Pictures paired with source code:
------------------------------------------------------------
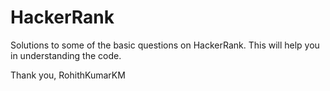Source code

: # HackerRank
Solutions to some of the basic questions on HackerRank.
This will help you in understanding the code.

Thank you,
RohithKumarKM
------------------------------------------------------------
# [What to do]
In your copy, reproduce the data above exactly and skip every picture.

# [Exercise answer]
Source code

: # HackerRank
Solutions to some of the basic questions on HackerRank.
This will help you in understanding the code.

Thank you,
RohithKumarKM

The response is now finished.